| Summary: | multiple scalar FP accumulators auto-vectorize worse than scalar, including vector load + merge instead of scalar + high-half insert | ||
|---|---|---|---|
| Product: | gcc | Reporter: | Peter Cordes <pcordes> |
| Component: | tree-optimization | Assignee: | Richard Biener <rguenth> |
| Status: | RESOLVED FIXED | ||
| Severity: | normal | CC: | marxin, rguenth |
| Priority: | P3 | Keywords: | missed-optimization, ssemmx |
| Version: | 11.0 | ||
| Target Milestone: | --- | ||
| Host: | Target: | x86_64-*-*, i?86-*-* | |
| Build: | Known to work: | ||
| Known to fail: | Last reconfirmed: | 2021-01-04 00:00:00 | |
| Bug Depends on: | |||
| Bug Blocks: | 53947 | ||
I think this is a missed optimization in SLP reduction vectorization.

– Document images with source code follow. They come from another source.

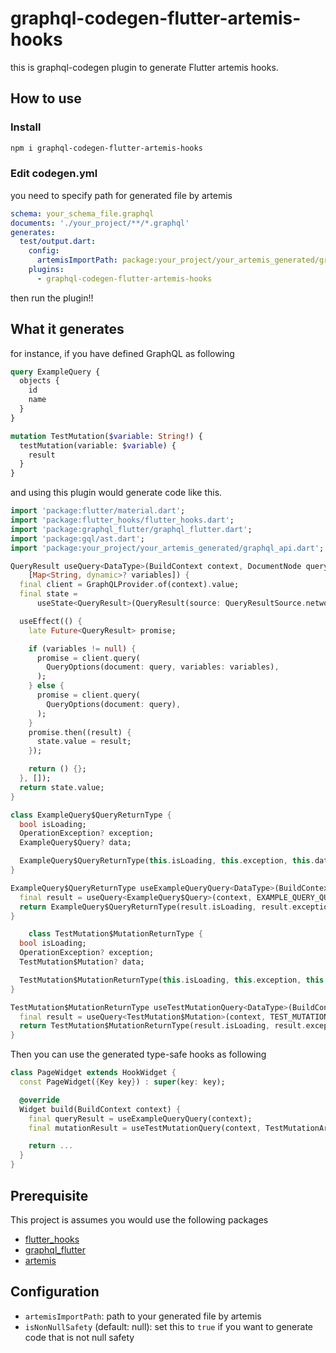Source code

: # graphql-codegen-flutter-artemis-hooks

this is graphql-codegen plugin to generate Flutter artemis hooks.

## How to use

### Install

```bash
npm i graphql-codegen-flutter-artemis-hooks
```

### Edit codegen.yml

you need to specify path for generated file by artemis

```yml
schema: your_schema_file.graphql
documents: './your_project/**/*.graphql'
generates:
  test/output.dart:
    config:
      artemisImportPath: package:your_project/your_artemis_generated/graphql_api.dart
    plugins:
      - graphql-codegen-flutter-artemis-hooks
```

then run the plugin!!

## What it generates

for instance, if you have defined GraphQL as following

```graphql
query ExampleQuery {
  objects {
    id
    name
  }
}

mutation TestMutation($variable: String!) {
  testMutation(variable: $variable) {
    result
  }
}
```

and using this plugin would generate code like this.

```dart
import 'package:flutter/material.dart';
import 'package:flutter_hooks/flutter_hooks.dart';
import 'package:graphql_flutter/graphql_flutter.dart';
import 'package:gql/ast.dart';
import 'package:your_project/your_artemis_generated/graphql_api.dart';

QueryResult useQuery<DataType>(BuildContext context, DocumentNode query,
    [Map<String, dynamic>? variables]) {
  final client = GraphQLProvider.of(context).value;
  final state =
      useState<QueryResult>(QueryResult(source: QueryResultSource.network));

  useEffect(() {
    late Future<QueryResult> promise;

    if (variables != null) {
      promise = client.query(
        QueryOptions(document: query, variables: variables),
      );
    } else {
      promise = client.query(
        QueryOptions(document: query),
      );
    }
    promise.then((result) {
      state.value = result;
    });

    return () {};
  }, []);
  return state.value;
}

class ExampleQuery$QueryReturnType {
  bool isLoading;
  OperationException? exception;
  ExampleQuery$Query? data;

  ExampleQuery$QueryReturnType(this.isLoading, this.exception, this.data);
}

ExampleQuery$QueryReturnType useExampleQueryQuery<DataType>(BuildContext context) {
  final result = useQuery<ExampleQuery$Query>(context, EXAMPLE_QUERY_QUERY_DOCUMENT);
  return ExampleQuery$QueryReturnType(result.isLoading, result.exception, result.data == null ? null : ExampleQuery$Query.fromJson(result.data!));
}

    class TestMutation$MutationReturnType {
  bool isLoading;
  OperationException? exception;
  TestMutation$Mutation? data;

  TestMutation$MutationReturnType(this.isLoading, this.exception, this.data);
}

TestMutation$MutationReturnType useTestMutationQuery<DataType>(BuildContext context, TestMutationArguments variables) {
  final result = useQuery<TestMutation$Mutation>(context, TEST_MUTATION_MUTATION_DOCUMENT, variables.toJson());
  return TestMutation$MutationReturnType(result.isLoading, result.exception, result.data == null ? null : TestMutation$Mutation.fromJson(result.data!));
}
```

Then you can use the generated type-safe hooks as following

```dart
class PageWidget extends HookWidget {
  const PageWidget({Key key}) : super(key: key);

  @override
  Widget build(BuildContext context) {
    final queryResult = useExampleQueryQuery(context);
    final mutationResult = useTestMutationQuery(context, TestMutationArguments(variable: ""));

    return ...
  }
}
```

## Prerequisite

This project is assumes you would use the following packages

- [flutter_hooks](https://pub.dev/packages/flutter_hooks)
- [graphql_flutter](https://pub.dev/packages/graphql_flutter)
- [artemis](https://pub.dev/packages/artemis)

## Configuration

- `artemisImportPath`: path to your generated file by artemis
- `isNonNullSafety` (default: null): set this to `true` if you want to generate code that is not null safety
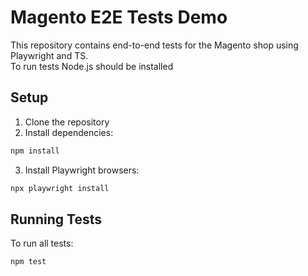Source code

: # Magento E2E Tests Demo

This repository contains end-to-end tests for the Magento shop using Playwright and TS.   
To run tests Node.js should be installed

## Setup

1. Clone the repository
2. Install dependencies:
```bash
npm install
```
3. Install Playwright browsers:
```bash
npx playwright install
```

## Running Tests

To run all tests:
```bash
npm test
```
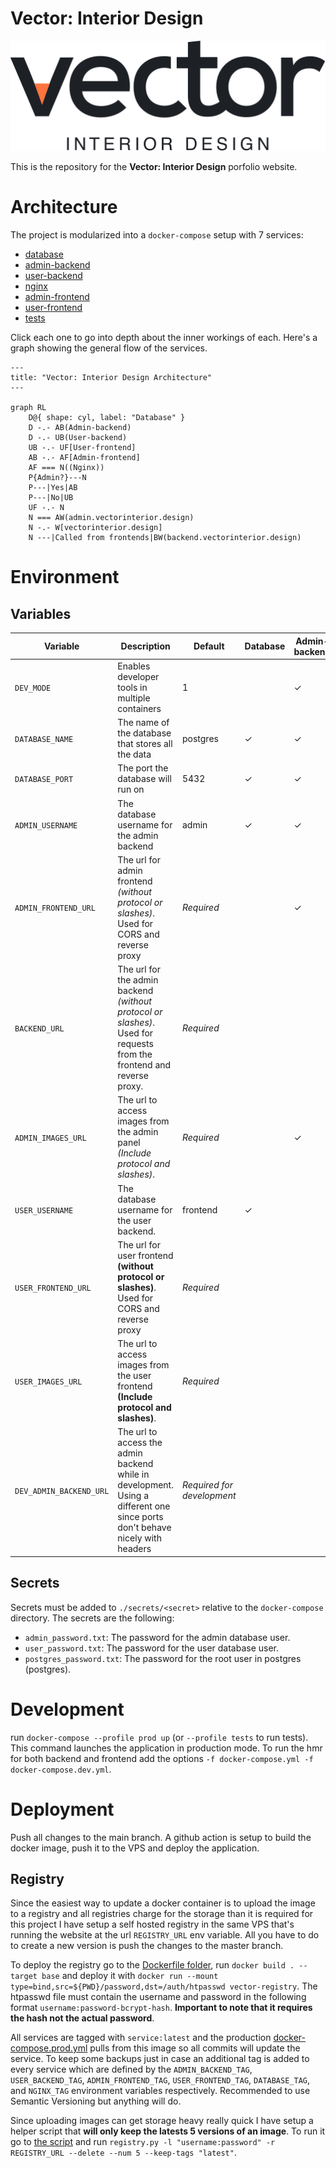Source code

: # Vector: Interior Design

![Vector: Interior Design](/images/logo.png)

This is the repository for the **Vector: Interior Design** porfolio website.

# Architecture

The project is modularized into a `docker-compose` setup with 7 services:

- [database](/database/)
- [admin-backend](/backend/src/admin/)
- [user-backend](/backend/src/user/)
- [nginx](/nginx/)
- [admin-frontend](/frontend/admin/)
- [user-frontend](/frontend/user/)
- [tests](/backend/tests/)

Click each one to go into depth about the inner workings of each. Here's a graph showing the general flow of the services.

```mermaid
---
title: "Vector: Interior Design Architecture"
---

graph RL
    D@{ shape: cyl, label: "Database" }
    D -.- AB(Admin-backend)
    D -.- UB(User-backend)
    UB -.- UF[User-frontend]
    AB -.- AF[Admin-frontend]
    AF === N((Nginx))
    P{Admin?}---N
    P---|Yes|AB
    P---|No|UB
    UF -.- N
    N === AW(admin.vectorinterior.design)
    N -.- W[vectorinterior.design]
    N ---|Called from frontends|BW(backend.vectorinterior.design)
```

# Environment

## Variables

| Variable                | Description                                                                                                                  | Default                    | Database | Admin-backend | User-backend | nginx | Admin-frontend | User-frontend | Tests |
| ----------------------- | ---------------------------------------------------------------------------------------------------------------------------- | -------------------------- | -------- | ------------- | ------------ | ----- | -------------- | ------------- | ----- |
| `DEV_MODE`              | Enables developer tools in multiple containers                                                                               | 1                          |          | ✓             | ✓            | ✓     |                |               |       |
| `DATABASE_NAME`         | The name of the database that stores all the data                                                                            | postgres                   | ✓        | ✓             | ✓            |       |                |               | ✓     |
| `DATABASE_PORT`         | The port the database will run on                                                                                            | 5432                       | ✓        | ✓             | ✓            |       |                |               | ✓     |
| `ADMIN_USERNAME`        | The database username for the admin backend                                                                                  | admin                      | ✓        | ✓             |              |       |                |               |       |
| `ADMIN_FRONTEND_URL`    | The url for admin frontend *(without protocol or slashes)*. Used for CORS and reverse proxy                                  | *Required*                 |          | ✓             |              | ✓     |                |               |       |
| `BACKEND_URL`           | The url for the admin backend *(without protocol or slashes)*. Used for requests from the frontend and reverse proxy.        | *Required*                 |          |               |              | ✓     | ✓              | ✓             |       |
| `ADMIN_IMAGES_URL`      | The url to access images from the admin panel *(Include protocol and slashes)*.                                              | *Required*                 |          | ✓             |              |       |                |               |       |
| `USER_USERNAME`         | The database username for the user backend.                                                                                  | frontend                   | ✓        |               | ✓            |       |                |               |       |
| `USER_FRONTEND_URL`     | The url for user frontend **(without protocol or slashes)**. Used for CORS and reverse proxy                                 | *Required*                 |          |               | ✓            | ✓     | ✓              |               |       |
| `USER_IMAGES_URL`       | The url to access images from the user frontend **(Include protocol and slashes)**.                                          | *Required*                 |          |               |              |       |                | ✓             |       |
| `DEV_ADMIN_BACKEND_URL` | The url to access the admin backend while in development. Using a different one since ports don't behave nicely with headers | *Required for development* |          |               |              |       | ✓              |

## Secrets

Secrets must be added to `./secrets/<secret>` relative to the `docker-compose` directory. The secrets are the following:

- `admin_password.txt`: The password for the admin database user.
- `user_password.txt`: The password for the user database user.
- `postgres_password.txt`: The password for the root user in postgres (postgres).

# Development

run `docker-compose --profile prod up` (or `--profile tests` to run tests). This command launches the application in production mode. To run the hmr for both backend and frontend add the options `-f docker-compose.yml -f docker-compose.dev.yml`.

# Deployment

Push all changes to the main branch. A github action is setup to build the docker image, push it to the VPS and deploy the application.

## Registry

Since the easiest way to update a docker container is to upload the image to a registry and all registries charge for the storage than it is required for this project I have setup a self hosted registry in the same VPS that's running the website at the url `REGISTRY_URL` env variable. All you have to do to create a new version is push the changes to the master branch.

To deploy the registry go to the [Dockerfile folder](/registry/Dockerfile), run `docker build . --target base` and deploy it with `docker run --mount type=bind,src=${PWD}/password,dst=/auth/htpasswd vector-registry`. The htpasswd file must contain the username and password in the following format `username:password-bcrypt-hash`. **Important to note that it requires the hash not the actual password**.

All services are tagged with `service:latest` and the production [docker-compose.prod.yml](/docker-compose.prod.yml) pulls from this image so all commits will update the service. To keep some backups just in case an additional tag is added to every service which are defined by the `ADMIN_BACKEND_TAG`, `USER_BACKEND_TAG`, `ADMIN_FRONTEND_TAG`, `USER_FRONTEND_TAG`, `DATABASE_TAG`, and `NGINX_TAG` environment variables respectively. Recommended to use Semantic Versioning but anything will do.

Since uploading images can get storage heavy really quick I have setup a helper script that **will only keep the latests 5 versions of an image**. To run it go to [the script](/registry/cleanup/registry.py) and run `registry.py -l "username:password" -r REGISTRY_URL --delete --num 5 --keep-tags "latest"`.
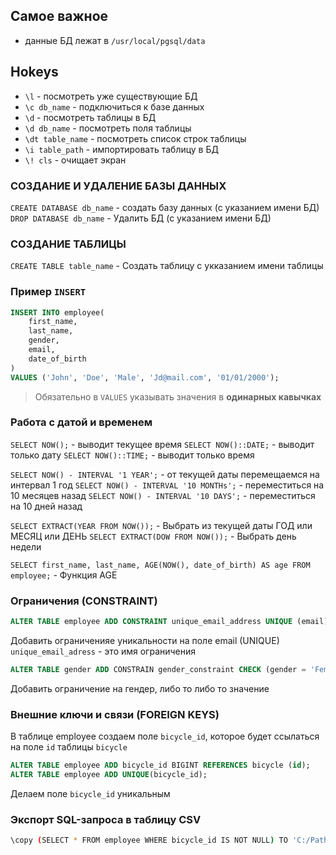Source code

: 
## Самое важное
- данные БД лежат в `/usr/local/pgsql/data`

## Hokeys
- `\l` - посмотреть уже существующие БД
- `\c db_name` - подключиться к базе данных
- `\d`  - посмотреть таблицы в БД
- `\d db_name` - посмотреть поля таблицы
- `\dt table_name` - посмотреть список строк таблицы
- `\i table_path` - импортировать таблицу в БД
- `\! cls` - очищает экран

### СОЗДАНИЕ И УДАЛЕНИЕ БАЗЫ ДАННЫХ	

`CREATE DATABASE db_name` - создать базу данных (с указанием имени БД)
`DROP DATABASE db_name` - Удалить БД (с указанием имени БД)

### СОЗДАНИЕ ТАБЛИЦЫ
`CREATE TABLE table_name` - Создать таблицу с укказанием имени таблицы

### Пример `INSERT`
```sql
INSERT INTO employee(
	first_name,
	last_name,
	gender,
	email,
	date_of_birth
)
VALUES ('John', 'Doe', 'Male', 'Jd@mail.com', '01/01/2000');
```

> Обязательно в `VALUES` указывать значения в **одинарных кавычках**


### Работа с датой и временем
`SELECT NOW();` - выводит текущее время
`SELECT NOW()::DATE;` - выводит только дату
`SELECT NOW()::TIME;` - выводит только время

`SELECT NOW() - INTERVAL '1 YEAR';` - от текущей даты перемещаемся на интервал 1 год
`SELECT NOW() - INTERVAL '10 MONTHs';` - переместиться на 10 месяцев назад
`SELECT NOW() - INTERVAL '10 DAYS';` - переместиться на 10 дней назад

`SELECT EXTRACT(YEAR FROM NOW());` - Выбрать из текущей даты ГОД или МЕСЯЦ или ДЕНЬ
`SELECT EXTRACT(DOW FROM NOW());` - Выбрать день недели

`SELECT first_name, last_name, AGE(NOW(), date_of_birth) AS age FROM employee;` - Функция AGE


### Ограничения (CONSTRAINT)
```sql
ALTER TABLE employee ADD CONSTRAINT unique_email_address UNIQUE (email);
```

Добавить ограниченияе уникальности на поле email (UNIQUE)
`unique_email_adress`  - это имя ограничения

```sql
ALTER TABLE gender ADD CONSTRAIN gender_constraint CHECK (gender = 'Female' OR gender = 'Male');
```

Добавить ограничение на гендер, либо то либо то значение 

### Внешние ключи и связи (FOREIGN KEYS)

В таблице employee создаем поле `bicycle_id`, которое будет ссылаться на поле `id` таблицы `bicycle`

```sql
ALTER TABLE employee ADD bicycle_id BIGINT REFERENCES bicycle (id);
ALTER TABLE employee ADD UNIQUE(bicycle_id);
```

Делаем поле `bicycle_id` уникальным


### Экспорт SQL-запроса в таблицу CSV
```bash
\copy (SELECT * FROM employee WHERE bicycle_id IS NOT NULL) TO 'C:/Path_to_db' DELIMITER ',' CSV HEADER;
```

We're
detecting the optimal vectorization opportunity but:
x.c:6:36: note: ==> examining statement: d2_30 = PHI <d2_25(7), 0.0(6)>
x.c:6:36: note: vect_is_simple_use: operand _11 * _14, type of def: internal
x.c:6:36: note: vect_is_simple_use: operand d2_30 = PHI <d2_25(7), 0.0(6)>, type of def: reduction
x.c:6:36: missed: reduc op not supported by target.
x.c:6:36: missed: in-order unchained SLP reductions not supported.
x.c:1:8: missed: not vectorized: relevant stmt not supported: d2_30 = PHI <d2_25(7), 0.0(6)>
x.c:6:36: note: removing SLP instance operations starting from: d1_24 = _7 + d1_28;
x.c:6:36: missed: unsupported SLP instances
x.c:6:36: note: re-trying with SLP disabled
and end up vectorizing two reductions on interleaved data (ugh).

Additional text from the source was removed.